Richard III., in his brief reign, did all that in him lay to conciliate the Coventry folk; in 1485 he kept Whitsuntide at Kenilworth,[324]and paid a visit to the city to witness the Corpus Christi pageants, but we hear of no joyous welcome given him by the citizens. Perhaps—though there was little sentiment in contemporary politics—they could not lightly forget the faces of the two little boys, who had visited the city during their father's lifetime, and had since mysteriously disappeared, men knew not by what means, in the Tower of London. In an interesting letter written probably in the previous year, the King charges the authorities of this thoroughfare city to provide horses for the royal messengers.

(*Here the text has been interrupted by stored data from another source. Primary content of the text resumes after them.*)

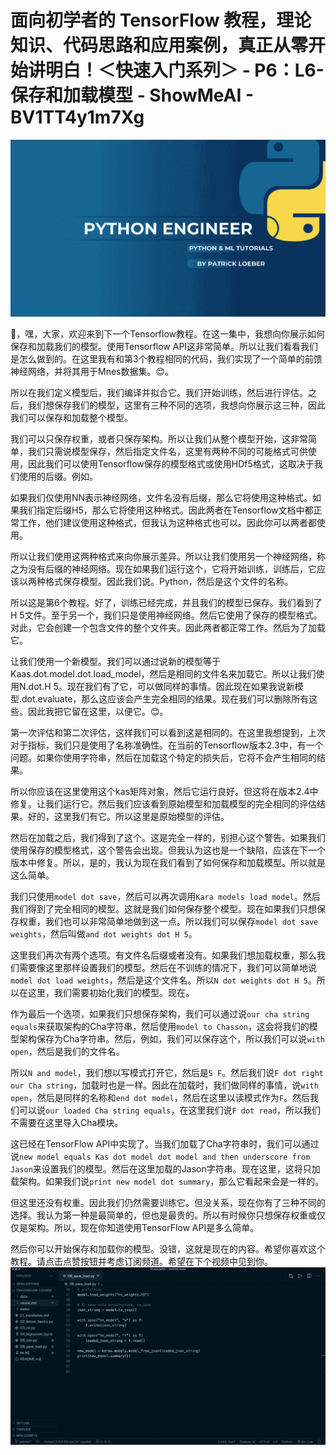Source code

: # 面向初学者的 TensorFlow 教程，理论知识、代码思路和应用案例，真正从零开始讲明白！＜快速入门系列＞ - P6：L6- 保存和加载模型 - ShowMeAI - BV1TT4y1m7Xg

![](img/9b9ffc459a3e832c981ed4cc62448cda_0.png)

🎼，嘿，大家，欢迎来到下一个Tensorflow教程。在这一集中，我想向你展示如何保存和加载我们的模型。使用Tensorflow API这非常简单。所以让我们看看我们是怎么做到的。在这里我有和第3个教程相同的代码，我们实现了一个简单的前馈神经网络，并将其用于Mnes数据集。😊。

所以在我们定义模型后，我们编译并拟合它。我们开始训练，然后进行评估。之后，我们想保存我们的模型，这里有三种不同的选项，我想向你展示这三种，因此我们可以保存和加载整个模型。

我们可以只保存权重，或者只保存架构。所以让我们从整个模型开始，这非常简单，我们只需说模型保存，然后指定文件名，这里有两种不同的可能格式可供使用，因此我们可以使用Tensorflow保存的模型格式或使用HDf5格式，这取决于我们使用的后缀。例如。

如果我们仅使用NN表示神经网络，文件名没有后缀，那么它将使用这种格式。如果我们指定后缀H5，那么它将使用这种格式。因此两者在Tensorflow文档中都正常工作，他们建议使用这种格式，但我认为这种格式也可以。因此你可以两者都使用。

所以让我们使用这两种格式来向你展示差异。所以让我们使用另一个神经网络，称之为没有后缀的神经网络。现在如果我们运行这个，它将开始训练，训练后，它应该以两种格式保存模型。因此我们说。Python，然后是这个文件的名称。

所以这是第6个教程。好了，训练已经完成，并且我们的模型已保存。我们看到了H 5文件。至于另一个，我们只是使用神经网络。然后它使用了保存的模型格式。对此，它会创建一个包含文件的整个文件夹。因此两者都正常工作。然后为了加载它。

让我们使用一个新模型。我们可以通过说新的模型等于Kaas.dot.model.dot.load_model，然后是相同的文件名来加载它。所以让我们使用N.dot.H 5。现在我们有了它，可以做同样的事情。因此现在如果我说新模型.dot.evaluate，那么这应该会产生完全相同的结果。现在我们可以删除所有这些。因此我把它留在这里，以便它。😊。

第一次评估和第二次评估，这样我们可以看到这是相同的。在这里我想提到，上次对于指标，我们只是使用了名称准确性。在当前的Tensorflow版本2.3中，有一个问题。如果你使用字符串，然后在加载这个特定的损失后，它将不会产生相同的结果。

所以你应该在这里使用这个kas矩阵对象，然后它运行良好。但这将在版本2.4中修复。让我们运行它。然后我们应该看到原始模型和加载模型的完全相同的评估结果。好的，这里我们有它。所以这里是原始模型的评估。

然后在加载之后，我们得到了这个。这是完全一样的，别担心这个警告。如果我们使用保存的模型格式，这个警告会出现。但我认为这也是一个缺陷，应该在下一个版本中修复。所以，是的，我认为现在我们看到了如何保存和加载模型。所以就是这么简单。

我们只使用`model dot save`，然后可以再次调用`Kara models load model`。然后我们得到了完全相同的模型。这就是我们如何保存整个模型。现在如果我们只想保存权重，我们也可以非常简单地做到这一点。所以我们可以保存`model dot save weights`，然后叫做`and dot weights dot H 5`。

这里我们再次有两个选项。有文件名后缀或者没有。如果我们想加载权重，那么我们需要像这里那样设置我们的模型。然后在不训练的情况下，我们可以简单地说`model dot load weights`，然后是这个文件名。所以`N dot weights dot H 5`。所以在这里，我们需要初始化我们的模型。现在。

作为最后一个选项，如果我们只想保存架构，我们可以通过说`our cha string equals`来获取架构的Cha字符串，然后使用`model to Chasson`，这会将我们的模型架构保存为Cha字符串。然后，例如，我们可以保存这个，所以我们可以说`with open`，然后是我们的文件名。

所以`N and model`，我们想以写模式打开它，然后是`S F`。然后我们说`F dot right our Cha string`，加载时也是一样。因此在加载时，我们做同样的事情，说`with open`，然后是同样的名称和`end dot model`，然后在这里以读模式作为`F`。然后我们可以说`our loaded Cha string equals`，在这里我们说`F dot read`，所以我们不需要在这里导入Cha模块。

这已经在TensorFlow API中实现了。当我们加载了Cha字符串时，我们可以通过说`new model equals Kas dot model dot model and then underscore from Jason`来设置我们的模型。然后在这里加载的Jason字符串。现在这里，这将只加载架构。如果我们说`print new model dot summary`，那么它看起来会是一样的。

但这里还没有权重。因此我们仍然需要训练它。但没关系，现在你有了三种不同的选择。我认为第一种是最简单的，但也是最贵的。所以有时候你只想保存权重或仅仅是架构。所以，现在你知道使用TensorFlow API是多么简单。

然后你可以开始保存和加载你的模型。没错，这就是现在的内容。希望你喜欢这个教程。请点击点赞按钮并考虑订阅频道。希望在下个视频中见到你。![](img/9b9ffc459a3e832c981ed4cc62448cda_2.png)
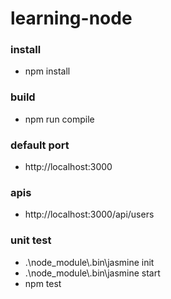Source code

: # learning-node

### install
<ul>
  <li>npm install</li>  
</ul>


### build
<ul>
  <li>npm run compile</li>  
</ul>


### default port
<ul>
  <li>http://localhost:3000</li>
</ul>


### apis
<ul>
  <li>http://localhost:3000/api/users</li>
</ul>


### unit test
<ul>
  <li>.\node_module\.bin\jasmine init</li>
  <li>.\node_module\.bin\jasmine start</li>
  <li>npm test</li>
</ul>
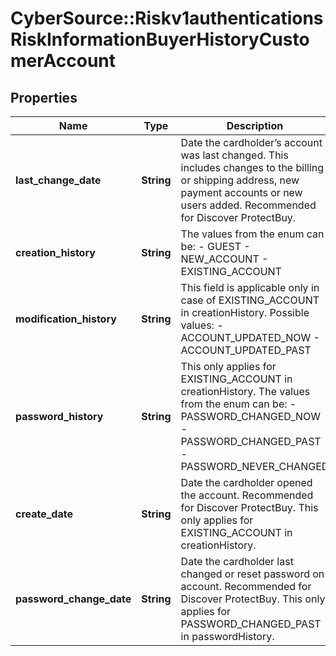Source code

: # CyberSource::Riskv1authenticationsRiskInformationBuyerHistoryCustomerAccount

## Properties
Name | Type | Description | Notes
------------ | ------------- | ------------- | -------------
**last_change_date** | **String** | Date the cardholder’s account was last changed. This includes changes to the billing or shipping address, new payment accounts or new users added. Recommended for Discover ProtectBuy.  | [optional] 
**creation_history** | **String** | The values from the enum can be: - GUEST - NEW_ACCOUNT - EXISTING_ACCOUNT  | [optional] 
**modification_history** | **String** | This field is applicable only in case of EXISTING_ACCOUNT in creationHistory. Possible values: - ACCOUNT_UPDATED_NOW - ACCOUNT_UPDATED_PAST  | [optional] 
**password_history** | **String** | This only applies for EXISTING_ACCOUNT in creationHistory. The values from the enum can be: - PASSWORD_CHANGED_NOW - PASSWORD_CHANGED_PAST - PASSWORD_NEVER_CHANGED  | [optional] 
**create_date** | **String** | Date the cardholder opened the account. Recommended for Discover ProtectBuy. This only applies for EXISTING_ACCOUNT in creationHistory.  | [optional] 
**password_change_date** | **String** | Date the cardholder last changed or reset password on account. Recommended for Discover ProtectBuy. This only applies for PASSWORD_CHANGED_PAST in passwordHistory.  | [optional] 


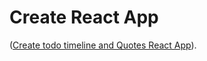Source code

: #  Create React App

 ([Create todo timeline and Quotes React App](https://akhras.netlify.app/)).


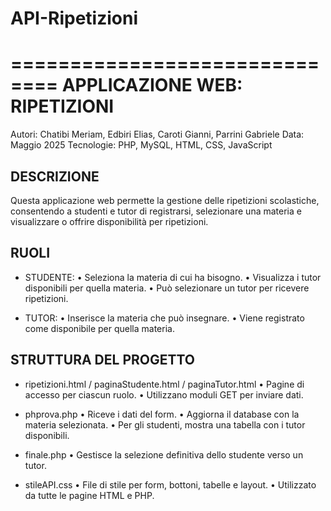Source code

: # API-Ripetizioni

==============================
 APPLICAZIONE WEB: RIPETIZIONI
==============================

Autori: Chatibi Meriam, Edbiri Elias, Caroti Gianni, Parrini Gabriele
Data: Maggio 2025
Tecnologie: PHP, MySQL, HTML, CSS, JavaScript


 DESCRIZIONE
------------------------------
Questa applicazione web permette la gestione delle ripetizioni scolastiche, consentendo a studenti e tutor di registrarsi, selezionare una materia e visualizzare o offrire disponibilità per ripetizioni.


 RUOLI
------------------------------
- STUDENTE:
  • Seleziona la materia di cui ha bisogno.
  • Visualizza i tutor disponibili per quella materia.
  • Può selezionare un tutor per ricevere ripetizioni.

- TUTOR:
  • Inserisce la materia che può insegnare.
  • Viene registrato come disponibile per quella materia.


 STRUTTURA DEL PROGETTO
------------------------------
- ripetizioni.html / paginaStudente.html / paginaTutor.html
  • Pagine di accesso per ciascun ruolo.
  • Utilizzano moduli GET per inviare dati.

- phprova.php
  • Riceve i dati del form.
  • Aggiorna il database con la materia selezionata.
  • Per gli studenti, mostra una tabella con i tutor disponibili.

- finale.php
  • Gestisce la selezione definitiva dello studente verso un tutor.

- stileAPI.css
  • File di stile per form, bottoni, tabelle e layout.
  • Utilizzato da tutte le pagine HTML e PHP.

"Forasmoche," he says, "as we have appointed andordeined certain of our servants to lye in diverse places and townes betwix us and the west parties of this our royaume for the hasty conveiaunce of tydings and of all other things for us necessarie to have knowledge of, we therefore wol and desire and also charge you that, if any of oure seid servants comyng by you shal nede any horses for thair hasty spede to or from us, ye wil see them shortly for to be provided therof for thair redy money. And also if it fortune any of them to travell from you by nyght that than ye will see that they may have guydes and that they shalbe suffisauntly rewarded for thair labors. And that ye faile not to doo your effectual diligence herein as we trust you, and as we may undrestande the redynesse and good will that ye have to please us."[325]There is an undertone of threat underlying these last few words, shewing maybe something of the anxiety the King felt concerning the loyalty of the citizens. But the inhabitants were decidedly worth conciliating, and Richard wrote very cordially in the last year of his reign praising the "sadness and circumspect wisdoms" of the mayor and his brethren in allaying debate, and acknowledging their "auctorite to provide, make and establisshe ordenaunces and rules ... for the vniversall wele and pollitique guiding of" the said city.[326]